Task objective: Please print the entries below exactly, from the line with "for creation belongs" through the line with "whereas He is", including both of those lines and leaving out all others.

Dataset items
··········
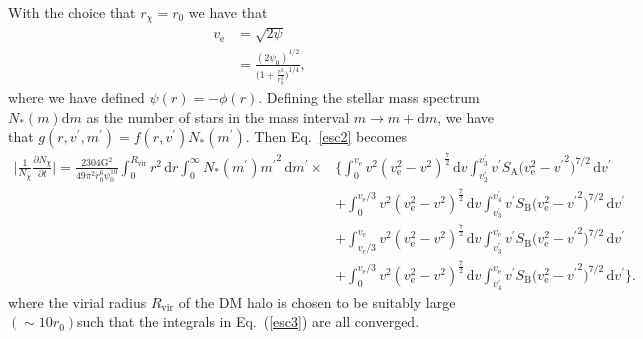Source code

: \documentclass[aps,floatfix,prd,showpacs]{revtex4}
\newcommand{\diff}{\mathrm{d}}
\newcommand{\vesc}{v_{\text{e}}}
\newcommand{\vp}{v^\prime}
\newcommand{\mpr}{m^\prime}
\newcommand{\SA}{S_{\text{A}}}
\newcommand{\SB}{S_{\text{B}}}
\newcommand{\G}{\text{G}}
\newcommand{\rx}{r_\chi}
\newcommand{\Nx}{N_\chi}
\newcommand{\Rvir}{R_{\mathrm{vir}}}
\begin{document}
With the choice that $\rx = r_0$ we have that 
%
\begin{equation}
	\begin{split}
	\vesc &= \sqrt{2\psi} \\
		&= \frac{(2\psi_0)^{1/2}}{\big(1+\frac{r^2}{r_0^2}\big)^{1/4}},
	\end{split}
\end{equation}
%
%
where we have defined $\psi(r) = -\phi(r)$.  Defining the stellar mass spectrum $N_*(m)\diff m$ as the number of stars in the mass interval $m \rightarrow m+\diff m$, we have that $g(r,\vp,\mpr) = f(r,\vp)N_*(\mpr)$.  Then Eq.~\ref{esc2} becomes
%
\begin{equation}
\label{esc3}
\begin{split}
\bigg|\frac{1}{\Nx}\frac{\partial \Nx}{\partial t}\bigg| = \frac{2304\G^2}{49\pi^2 r_0^6\psi_0^{10}}\int^{\Rvir}_0{r^2}\,\diff r\int^\infty_0{N_*(\mpr)\mpr}^2\,\diff \mpr \times &\Bigg\{ \int^{\vesc}_0{v^2(\vesc^2 - {v}^2)^\frac{7}{2}}\,\diff v\int^{\vp_3}_{\vp_2}{\vp \SA{(\vesc^2-{\vp}^2})^{7/2}}\,\diff \vp \\
&+ \int^{\vesc/3}_0{v^2(\vesc^2 - {v}^2)^\frac{7}{2}}\,\diff v\int^{\vp_4}_{\vp_3}{\vp \SB{(\vesc^2-{\vp}^2})^{7/2}}\,\diff \vp \\ &+ \int^{\vesc}_{\vesc/3}{v^2(\vesc^2 - {v}^2)^\frac{7}{2}}\,\diff v\int^{\vesc}_{\vp_3}{\vp \SB{(\vesc^2-{\vp}^2})^{7/2}}\,\diff \vp \\
&+ \int^{\vesc/3}_0{v^2(\vesc^2 - {v}^2)^\frac{7}{2}}\,\diff v\int^{\vesc}_{\vp_4}{\vp \SB{(\vesc^2-{\vp}^2})^{7/2}}\,\diff \vp\Bigg\}.
\end{split}
\end{equation}
%
%
where the virial radius $\Rvir$ of the DM halo is chosen to be suitably large $(\sim 10r_0)$such that the integrals in Eq.~(\ref{esc3}) are all converged.  
\end{document}

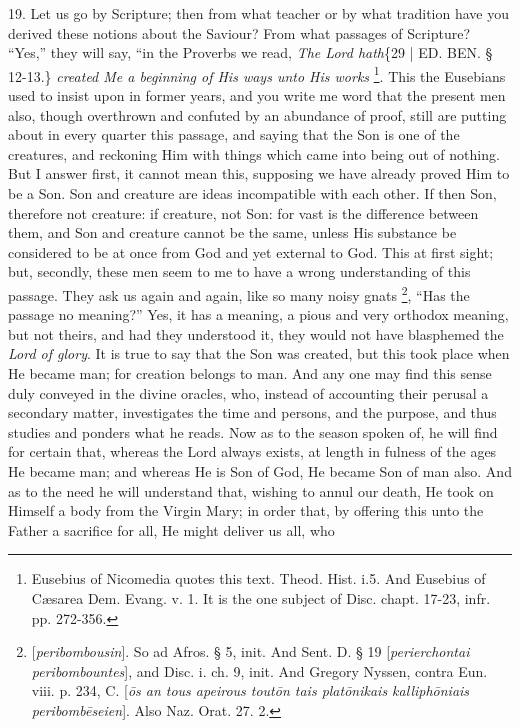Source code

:19. Let us go by Scripture;
then from what teacher or by what tradition have you derived these
notions about the Saviour? From what passages of Scripture? ``Yes,''
they will say, ``in the Proverbs we read, \emph{The Lord hath}\{29 | ED. BEN.
§ 12-13.\} \emph{created Me a beginning of His ways unto His works} \footnote{\emph{}Eusebius of Nicomedia quotes this text. Theod. Hist. i.\emph{}5.
And Eusebius of Cæsarea Dem. Evang. v. 1. It is the one subject of
Disc. chapt. 17-23, infr. pp. 272-356.}. This the Eusebians used to insist upon in former years, and
you write me word that the present men also, though overthrown and
confuted by an abundance of proof, still are putting about in every
quarter this passage, and saying that the Son is one of the creatures,
and reckoning Him with things which came into being out of nothing.
But I answer first, it cannot mean this, supposing we have already
proved Him to be a Son. Son and creature are ideas incompatible with
each other. If then Son, therefore not creature: if creature, not Son:
for vast is the difference between them, and Son and creature cannot
be the same, unless His substance be considered to be at once from God
and yet external to God. This at first sight; but, secondly, these men
seem to me to have a wrong understanding of this passage. They ask us
again and again, like so many noisy gnats \footnote{[\emph{peribombousin}]. So ad Afros. § 5, init. And Sent. D. § 19 [\emph{perierchontai
peribombountes}], and Disc. i. ch. 9, init. And Gregory Nyssen,
contra Eun. viii. p. 234, C. [\emph{\={o}s an tous apeirous tout\={o}n
tais plat\={o}nikais kalliph\={o}niais peribomb\={e}seien}].
Also Naz. Orat. 27. 2.}, ``Has the passage no meaning?'' Yes, it has a meaning, a pious
and very orthodox meaning, but not theirs, and had they understood it,
they would not have blasphemed the \emph{Lord of glory}. It is true to
say that the Son was created, but this took place when He became man;
for creation belongs to man. And any one may find this sense duly
conveyed in the divine oracles, who, instead of accounting their
perusal a secondary matter, investigates the time and persons, and the
purpose, and thus studies and ponders what he reads. Now as to the
season spoken of, he will find for certain that, whereas the Lord
always exists, at length in fulness of the ages He became man; and
whereas He is Son of God, He became Son of man also. And as to
the need he will understand that, wishing to annul our death, He took
on Himself a body from the Virgin Mary; in order that, by offering
this unto the Father a sacrifice for all, He might deliver us all, who
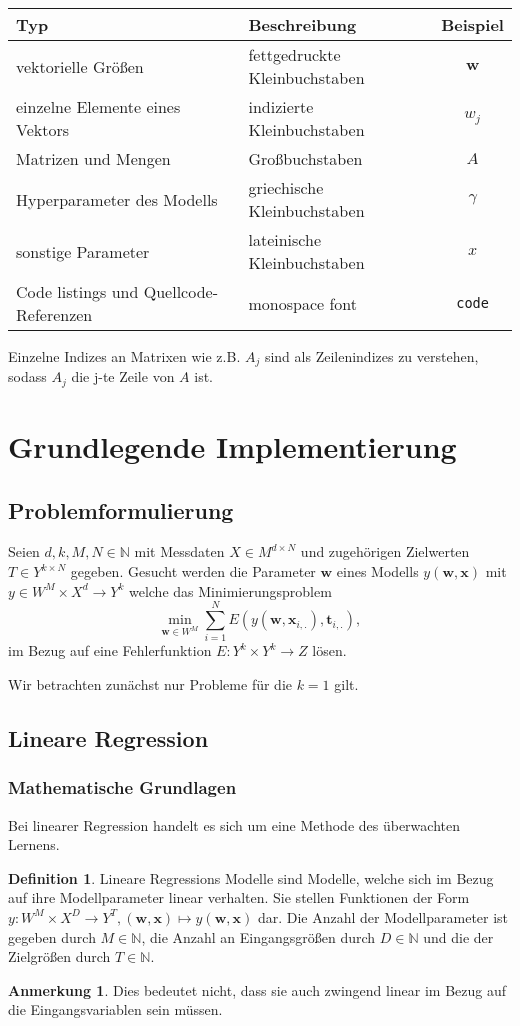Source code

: \documentclass{article}
\theoremstyle{plain} %
\theoremstyle{definition} %
\newtheorem{definition}[theorem]{Definition}
\newtheorem{anno}[theorem]{Anmerkung}
\begin{document}
\begin{tabular}{llc}
  \toprule
  Typ & Beschreibung & Beispiel \\
  \midrule
  vektorielle Größen & fettgedruckte Kleinbuchstaben & $\mathbf{w}$ \\
  einzelne Elemente eines Vektors & indizierte Kleinbuchstaben & $w_j$ \\
  Matrizen und Mengen & Großbuchstaben & $A$ \\
  Hyperparameter des Modells & griechische Kleinbuchstaben & $\gamma$ \\
  sonstige Parameter & lateinische Kleinbuchstaben & $x$ \\
  Code listings und Quellcode-Referenzen & monospace font & \texttt{code} \\
\end{tabular}

Einzelne Indizes an Matrixen wie z.B. $A_j$ sind als Zeilenindizes zu verstehen, sodass $A_j$ die j-te Zeile von $A$ ist.

\section{Grundlegende Implementierung}
\subsection{Problemformulierung}
Seien $d,k,M,N \in \mathbb{N}$ mit Messdaten $X \in M^{d \times N}$ und zugehörigen Zielwerten $T \in Y^{k \times N}$ gegeben. Gesucht werden die Parameter $\mathbf{w}$ eines Modells $y(\mathbf{w}, \mathbf{x})$ mit $y \in W^M \times X^d \rightarrow Y^{k}$ welche das Minimierungsproblem
$$
    \min_{\mathbf{w} \in W^M}\sum_{i=1}^N E(y(\mathbf{w}, \mathbf{x}_{i,.}), \mathbf{t}_{i,.}),
$$
im Bezug auf eine Fehlerfunktion $E: Y^k \times Y^k \rightarrow Z$ lösen.

Wir betrachten zunächst nur Probleme für die $k=1$ gilt.

\subsection{Lineare Regression}
\subsubsection{Mathematische Grundlagen}
Bei linearer Regression handelt es sich um eine Methode des überwachten Lernens.
\begin{definition}
  Lineare Regressions Modelle sind Modelle, welche sich im Bezug auf ihre Modellparameter linear verhalten\cite[S. 137f]{Bishop}. Sie stellen Funktionen der Form $y: W^M \times X^D \rightarrow Y^T, (\mathbf{w}, \mathbf{x}) \mapsto y(\mathbf{w}, \mathbf{x})$ dar. Die Anzahl der Modellparameter ist gegeben durch $M \in \mathbb{N}$, die Anzahl an Eingangsgrößen durch $D \in \mathbb{N}$ und die der Zielgrößen durch $T \in \mathbb{N}$.
\end{definition}
\begin{anno}
  Dies bedeutet nicht, dass sie auch zwingend linear im Bezug auf die Eingangsvariablen sein müssen.
\end{anno}
\end{document}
··········
Response:
for creation belongs to man. And any one may find this sense duly
conveyed in the divine oracles, who, instead of accounting their
perusal a secondary matter, investigates the time and persons, and the
purpose, and thus studies and ponders what he reads. Now as to the
season spoken of, he will find for certain that, whereas the Lord
always exists, at length in fulness of the ages He became man; and
whereas He is Son of God, He became Son of man also. And as to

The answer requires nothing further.